1. Não mexam no papel da CRA tentando enxertar o Artigo 41 nos Artigos 44 a 50. Isso é maluquice. Quem imaginou isso deve ter fumado semente. Soltem logo o Decreto da CRA como título exclusivo de compensação de RL fora do imóvel antes que todos compensem seus deficites de Reserva Legal com as outras opções previstas na lei e a CRA nasça morta.

2. Usem a autorização dada pelo Artigo 41 para criar, por decreto, outras cotas vinculadas a outros serviços ambientais. Por exemplo, criem a possibilidade legal de emissão de títulos transacionáveis e opções de compra vinculados a produção de água, ou beleza cênica. Dessa forma, uma CRA, ou uma outra porção de floresta que não esteja vinculada a uma CRA, mas que preste o serviço de produção de água poderá ser comprada por usuários desse serviços em certas situações.

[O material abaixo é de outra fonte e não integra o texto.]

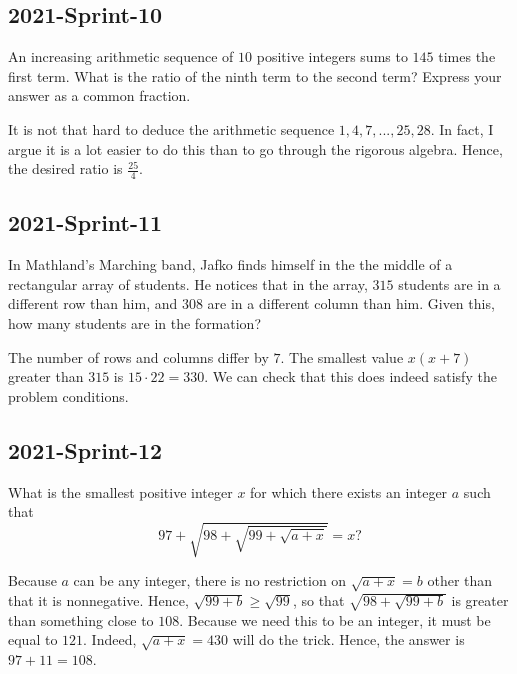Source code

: \documentclass[12pt]{article}
\begin{document}
\subsection*{2021-Sprint-10}
An increasing arithmetic sequence of $10$ positive integers sums to $145$ times the first term. What is the ratio of the ninth term to the second term? Express your answer as a common fraction.
\begin{answer}
It is not that hard to deduce the arithmetic sequence $1, 4, 7, ..., 25, 28$. In fact, I argue it is a lot easier to do this than to go through the rigorous algebra. Hence, the desired ratio is $\boxed{\frac{25}{4}}$.
\end{answer}

\subsection*{2021-Sprint-11}
In Mathland's Marching band, Jafko finds himself in the the middle of a rectangular array of students. He notices that in the array, $315$ students are in a different row than him, and $308$ are in a different column than him. Given this, how many students are in the formation?
\begin{answer}
The number of rows and columns differ by $7$. The smallest value $x(x+7)$ greater than $315$ is $15\cdot 22 = \boxed{330}$. We can check that this does indeed satisfy the problem conditions.
\end{answer}

\subsection*{2021-Sprint-12}
What is the smallest positive integer $x$ for which there exists an integer $a$ such that $$97+\sqrt{98+\sqrt{99+\sqrt{a+x}}}=x?$$
\begin{answer}
Because $a$ can be any integer, there is no restriction on $\sqrt{a+x} = b$ other than that it is nonnegative. Hence, $\sqrt{99+b} \ge \sqrt{99}$, so that $\sqrt{98+\sqrt{99+b}}$ is greater than something close to $108$. Because we need this to be an integer, it must be equal to $121$. Indeed, $\sqrt{a+x} = 430$ will do the trick. Hence, the answer is $97+11=\boxed{108}$.
\end{answer}
\end{document}
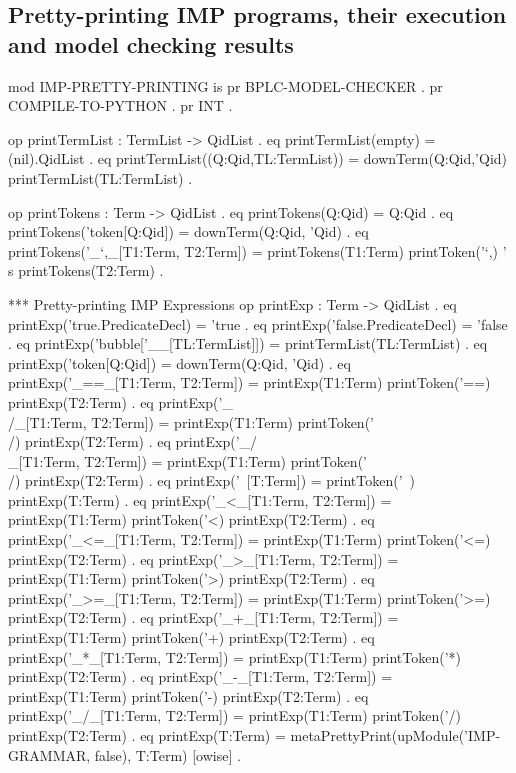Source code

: \documentclass{llncs}%
\begin{document}
\subsection{Pretty-printing IMP programs, their execution and model checking results}

\nwenddocs{}\endmoddef\nwstartdeflinemarkup\nwenddeflinemarkup
mod IMP-PRETTY-PRINTING is
 pr BPLC-MODEL-CHECKER .
 pr COMPILE-TO-PYTHON . 
 pr INT .

 op printTermList : TermList -> QidList .
 eq printTermList(empty) = (nil).QidList .
 eq printTermList((Q:Qid,TL:TermList)) =
    downTerm(Q:Qid,'Qid) printTermList(TL:TermList) .

 op printTokens : Term -> QidList .
 eq printTokens(Q:Qid) = Q:Qid .
 eq printTokens('token[Q:Qid]) = downTerm(Q:Qid, 'Qid) .
 eq printTokens('_`,_[T1:Term, T2:Term]) =
    printTokens(T1:Term) printToken('`,) '\\s printTokens(T2:Term) .

 *** Pretty-printing IMP Expressions
 op printExp : Term -> QidList .
 eq printExp('true.PredicateDecl) = 'true .
 eq printExp('false.PredicateDecl) = 'false .
 eq printExp('bubble['__[TL:TermList]]) = printTermList(TL:TermList) .
 eq printExp('token[Q:Qid]) = downTerm(Q:Qid, 'Qid) .
 eq printExp('_==_[T1:Term, T2:Term]) =
    printExp(T1:Term) printToken('==) printExp(T2:Term) .
 eq printExp('_\\/_[T1:Term, T2:Term]) =
    printExp(T1:Term) printToken('\\/) printExp(T2:Term) .
 eq printExp('_/\\_[T1:Term, T2:Term]) =
    printExp(T1:Term) printToken('\\/) printExp(T2:Term) .
 eq printExp('~[T:Term]) =
    printToken('~) printExp(T:Term) .
 eq printExp('_<_[T1:Term, T2:Term]) =
    printExp(T1:Term) printToken('<) printExp(T2:Term) .
 eq printExp('_<=_[T1:Term, T2:Term]) =
    printExp(T1:Term) printToken('<=) printExp(T2:Term) .
 eq printExp('_>_[T1:Term, T2:Term]) =
    printExp(T1:Term) printToken('>) printExp(T2:Term) .
 eq printExp('_>=_[T1:Term, T2:Term]) =
    printExp(T1:Term) printToken('>=) printExp(T2:Term) .
 eq printExp('_+_[T1:Term, T2:Term]) =
    printExp(T1:Term) printToken('+) printExp(T2:Term) .
 eq printExp('_*_[T1:Term, T2:Term]) =
    printExp(T1:Term) printToken('*) printExp(T2:Term) .
 eq printExp('_-_[T1:Term, T2:Term]) =
    printExp(T1:Term) printToken('-) printExp(T2:Term) .
 eq printExp('_/_[T1:Term, T2:Term]) =
    printExp(T1:Term) printToken('/) printExp(T2:Term) .
 eq printExp(T:Term) =
    metaPrettyPrint(upModule('IMP-GRAMMAR, false), T:Term) [owise] .
\end{document}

3. Já que eu resolvi o problema para vocês com um post de blog feito em 45 minutos, peguem o recurso da ONU que vocês usariam para pagar o consultor e doem aqui para a dona Francisca Borges:

Veja aqui o edital que pode acabar com a Cota de Reserva Ambiental.

Imagem: Composição feita no Fotor com imagens de Kleiber Arantes/Secom (colheita), Mácio Ferreira/Ag. Pará (reflorestamento) e Ministério do Meio Ambiente (Pequenos Sarney)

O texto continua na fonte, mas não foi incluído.